*** Opening RECORDED DATA ***

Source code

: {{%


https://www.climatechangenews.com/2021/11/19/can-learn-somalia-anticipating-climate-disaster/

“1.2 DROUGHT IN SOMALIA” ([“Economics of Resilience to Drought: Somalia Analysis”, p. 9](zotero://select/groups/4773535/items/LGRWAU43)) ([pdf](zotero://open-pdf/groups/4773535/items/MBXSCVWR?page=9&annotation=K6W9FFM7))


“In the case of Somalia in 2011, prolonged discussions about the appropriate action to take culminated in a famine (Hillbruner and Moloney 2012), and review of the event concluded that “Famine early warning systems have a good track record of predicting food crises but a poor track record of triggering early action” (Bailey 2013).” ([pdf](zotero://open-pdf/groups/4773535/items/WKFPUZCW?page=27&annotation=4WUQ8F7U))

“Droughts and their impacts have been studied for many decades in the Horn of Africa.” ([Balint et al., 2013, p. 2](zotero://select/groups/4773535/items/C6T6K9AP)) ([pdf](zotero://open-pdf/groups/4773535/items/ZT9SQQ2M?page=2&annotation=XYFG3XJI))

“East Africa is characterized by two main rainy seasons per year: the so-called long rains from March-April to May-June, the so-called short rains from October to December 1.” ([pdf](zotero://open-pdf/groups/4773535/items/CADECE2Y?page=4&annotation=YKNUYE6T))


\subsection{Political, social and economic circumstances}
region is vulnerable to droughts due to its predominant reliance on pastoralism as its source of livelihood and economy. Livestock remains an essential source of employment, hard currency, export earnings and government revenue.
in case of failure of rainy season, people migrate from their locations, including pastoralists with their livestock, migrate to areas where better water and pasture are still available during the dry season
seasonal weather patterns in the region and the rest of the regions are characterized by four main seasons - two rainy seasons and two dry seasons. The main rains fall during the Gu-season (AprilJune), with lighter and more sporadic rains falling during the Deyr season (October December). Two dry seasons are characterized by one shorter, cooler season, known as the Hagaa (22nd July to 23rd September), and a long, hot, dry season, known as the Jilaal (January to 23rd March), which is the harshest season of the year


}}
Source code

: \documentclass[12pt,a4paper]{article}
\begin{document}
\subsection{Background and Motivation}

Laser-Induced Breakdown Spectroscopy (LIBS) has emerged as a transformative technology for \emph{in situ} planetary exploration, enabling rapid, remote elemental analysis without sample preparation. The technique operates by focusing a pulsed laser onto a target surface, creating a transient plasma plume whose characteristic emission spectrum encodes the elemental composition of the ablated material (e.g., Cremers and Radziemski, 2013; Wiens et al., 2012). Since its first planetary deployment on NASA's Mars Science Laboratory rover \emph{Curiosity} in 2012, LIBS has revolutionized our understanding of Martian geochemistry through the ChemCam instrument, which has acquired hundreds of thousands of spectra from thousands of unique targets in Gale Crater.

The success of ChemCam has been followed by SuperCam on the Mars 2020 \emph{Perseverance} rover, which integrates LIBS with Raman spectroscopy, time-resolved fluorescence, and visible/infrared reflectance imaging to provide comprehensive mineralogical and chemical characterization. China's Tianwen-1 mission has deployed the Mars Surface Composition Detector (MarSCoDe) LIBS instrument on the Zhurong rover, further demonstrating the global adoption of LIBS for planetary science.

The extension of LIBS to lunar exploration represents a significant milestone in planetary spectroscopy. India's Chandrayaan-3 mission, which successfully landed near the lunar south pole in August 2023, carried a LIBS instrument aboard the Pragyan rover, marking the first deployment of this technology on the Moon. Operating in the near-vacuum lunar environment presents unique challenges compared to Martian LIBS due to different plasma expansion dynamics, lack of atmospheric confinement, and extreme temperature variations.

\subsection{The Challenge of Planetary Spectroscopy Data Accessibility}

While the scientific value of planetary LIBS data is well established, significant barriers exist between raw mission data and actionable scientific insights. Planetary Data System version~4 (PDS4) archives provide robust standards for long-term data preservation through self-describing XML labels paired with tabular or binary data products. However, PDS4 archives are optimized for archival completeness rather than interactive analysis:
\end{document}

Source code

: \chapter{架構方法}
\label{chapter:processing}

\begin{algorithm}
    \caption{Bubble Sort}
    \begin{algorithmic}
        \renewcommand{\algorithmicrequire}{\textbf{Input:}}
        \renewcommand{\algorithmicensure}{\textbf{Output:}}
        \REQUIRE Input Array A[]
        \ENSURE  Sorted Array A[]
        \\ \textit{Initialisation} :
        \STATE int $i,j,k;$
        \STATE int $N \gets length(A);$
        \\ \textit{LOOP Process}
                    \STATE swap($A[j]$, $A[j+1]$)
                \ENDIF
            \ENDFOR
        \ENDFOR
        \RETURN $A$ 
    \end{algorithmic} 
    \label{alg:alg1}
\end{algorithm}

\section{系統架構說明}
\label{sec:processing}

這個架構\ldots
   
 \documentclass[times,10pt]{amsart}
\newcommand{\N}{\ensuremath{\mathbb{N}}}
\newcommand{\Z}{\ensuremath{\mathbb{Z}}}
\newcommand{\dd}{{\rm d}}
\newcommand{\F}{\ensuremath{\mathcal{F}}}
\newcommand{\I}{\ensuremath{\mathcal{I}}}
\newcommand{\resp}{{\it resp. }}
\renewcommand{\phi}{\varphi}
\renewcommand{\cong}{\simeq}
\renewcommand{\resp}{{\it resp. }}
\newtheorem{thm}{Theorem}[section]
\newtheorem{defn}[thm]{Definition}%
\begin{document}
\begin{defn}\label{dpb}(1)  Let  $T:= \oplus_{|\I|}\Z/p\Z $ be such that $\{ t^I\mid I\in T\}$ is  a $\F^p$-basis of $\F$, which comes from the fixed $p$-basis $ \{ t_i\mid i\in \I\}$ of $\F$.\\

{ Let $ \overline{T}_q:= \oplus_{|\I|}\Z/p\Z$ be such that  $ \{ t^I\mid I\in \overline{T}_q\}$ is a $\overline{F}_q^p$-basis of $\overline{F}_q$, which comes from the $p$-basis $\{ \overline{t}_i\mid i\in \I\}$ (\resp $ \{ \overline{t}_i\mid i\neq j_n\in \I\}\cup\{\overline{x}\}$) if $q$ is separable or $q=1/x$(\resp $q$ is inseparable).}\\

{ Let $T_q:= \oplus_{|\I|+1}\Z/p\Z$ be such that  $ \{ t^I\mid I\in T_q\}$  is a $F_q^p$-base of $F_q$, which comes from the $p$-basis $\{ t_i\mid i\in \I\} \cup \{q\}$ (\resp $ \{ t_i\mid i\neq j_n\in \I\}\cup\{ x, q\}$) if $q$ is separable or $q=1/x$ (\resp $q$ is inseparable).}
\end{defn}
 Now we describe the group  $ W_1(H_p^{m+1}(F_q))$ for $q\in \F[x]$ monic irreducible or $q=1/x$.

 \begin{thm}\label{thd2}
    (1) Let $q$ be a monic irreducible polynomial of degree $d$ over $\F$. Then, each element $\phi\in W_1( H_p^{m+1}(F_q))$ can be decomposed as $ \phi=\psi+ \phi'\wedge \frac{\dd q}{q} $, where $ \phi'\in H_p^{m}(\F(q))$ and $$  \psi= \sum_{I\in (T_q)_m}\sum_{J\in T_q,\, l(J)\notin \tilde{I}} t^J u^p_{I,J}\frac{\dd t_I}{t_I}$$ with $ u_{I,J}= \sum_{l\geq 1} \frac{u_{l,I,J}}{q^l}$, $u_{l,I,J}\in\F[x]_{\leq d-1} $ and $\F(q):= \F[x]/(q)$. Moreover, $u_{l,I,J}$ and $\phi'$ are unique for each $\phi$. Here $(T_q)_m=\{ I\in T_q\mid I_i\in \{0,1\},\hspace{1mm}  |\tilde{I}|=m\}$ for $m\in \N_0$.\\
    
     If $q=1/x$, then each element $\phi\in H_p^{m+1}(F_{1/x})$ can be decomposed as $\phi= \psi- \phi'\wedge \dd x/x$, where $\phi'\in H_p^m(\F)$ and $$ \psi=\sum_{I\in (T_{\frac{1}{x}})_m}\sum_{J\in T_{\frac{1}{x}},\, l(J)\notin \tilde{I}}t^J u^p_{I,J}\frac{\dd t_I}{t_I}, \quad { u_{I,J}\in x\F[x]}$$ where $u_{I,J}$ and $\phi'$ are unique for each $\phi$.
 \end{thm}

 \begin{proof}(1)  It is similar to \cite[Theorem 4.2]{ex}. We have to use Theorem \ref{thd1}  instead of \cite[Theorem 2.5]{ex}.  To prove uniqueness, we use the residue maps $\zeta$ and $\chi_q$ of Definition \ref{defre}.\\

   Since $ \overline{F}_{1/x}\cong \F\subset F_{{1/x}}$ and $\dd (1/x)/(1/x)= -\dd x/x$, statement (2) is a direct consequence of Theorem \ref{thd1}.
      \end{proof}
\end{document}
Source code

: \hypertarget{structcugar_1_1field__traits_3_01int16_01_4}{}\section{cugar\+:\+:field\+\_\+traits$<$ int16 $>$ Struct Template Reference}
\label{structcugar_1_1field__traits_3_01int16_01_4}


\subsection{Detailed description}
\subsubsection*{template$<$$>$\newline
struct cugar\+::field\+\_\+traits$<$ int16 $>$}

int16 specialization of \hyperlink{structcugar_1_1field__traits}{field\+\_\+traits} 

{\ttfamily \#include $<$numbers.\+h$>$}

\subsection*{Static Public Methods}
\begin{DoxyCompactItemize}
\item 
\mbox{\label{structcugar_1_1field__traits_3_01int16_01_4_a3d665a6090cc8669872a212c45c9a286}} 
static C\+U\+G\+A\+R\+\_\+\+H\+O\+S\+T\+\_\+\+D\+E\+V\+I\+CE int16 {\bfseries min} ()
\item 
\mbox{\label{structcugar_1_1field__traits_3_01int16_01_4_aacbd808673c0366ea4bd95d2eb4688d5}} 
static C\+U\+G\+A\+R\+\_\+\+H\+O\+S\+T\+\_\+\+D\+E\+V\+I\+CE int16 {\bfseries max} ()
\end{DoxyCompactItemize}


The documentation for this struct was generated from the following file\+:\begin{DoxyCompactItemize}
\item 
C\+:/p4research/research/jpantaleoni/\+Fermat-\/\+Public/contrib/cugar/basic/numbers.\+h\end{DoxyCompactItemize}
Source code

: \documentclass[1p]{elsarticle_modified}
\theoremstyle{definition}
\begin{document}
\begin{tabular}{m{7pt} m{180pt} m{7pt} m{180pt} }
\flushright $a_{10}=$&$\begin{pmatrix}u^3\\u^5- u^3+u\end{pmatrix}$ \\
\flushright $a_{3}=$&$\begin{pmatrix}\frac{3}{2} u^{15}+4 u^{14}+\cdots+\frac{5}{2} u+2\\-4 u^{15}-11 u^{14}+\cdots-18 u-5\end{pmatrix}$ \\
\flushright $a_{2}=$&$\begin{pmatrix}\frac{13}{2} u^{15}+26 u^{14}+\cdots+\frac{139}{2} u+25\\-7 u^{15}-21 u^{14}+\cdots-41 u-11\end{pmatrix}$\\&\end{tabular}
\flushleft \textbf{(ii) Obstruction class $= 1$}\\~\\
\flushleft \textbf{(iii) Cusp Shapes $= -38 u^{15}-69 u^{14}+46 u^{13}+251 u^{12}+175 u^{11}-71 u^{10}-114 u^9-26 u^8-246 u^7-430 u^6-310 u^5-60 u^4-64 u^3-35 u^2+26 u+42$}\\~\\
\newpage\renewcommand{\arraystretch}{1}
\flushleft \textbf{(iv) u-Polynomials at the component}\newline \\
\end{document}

*** Closing RECORDED DATA ***

TASK DIRECTIONS:
Once you find the string "tabular" in a line of the records, copy that line.

EXERCISE RESULT:
While the scientific value of planetary LIBS data is well established, significant barriers exist between raw mission data and actionable scientific insights. Planetary Data System version~4 (PDS4) archives provide robust standards for long-term data preservation through self-describing XML labels paired with tabular or binary data products. However, PDS4 archives are optimized for archival completeness rather than interactive analysis:
\begin{tabular}{m{7pt} m{180pt} m{7pt} m{180pt} }
\flushright $a_{2}=$&$\begin{pmatrix}\frac{13}{2} u^{15}+26 u^{14}+\cdots+\frac{139}{2} u+25\\-7 u^{15}-21 u^{14}+\cdots-41 u-11\end{pmatrix}$\\&\end{tabular}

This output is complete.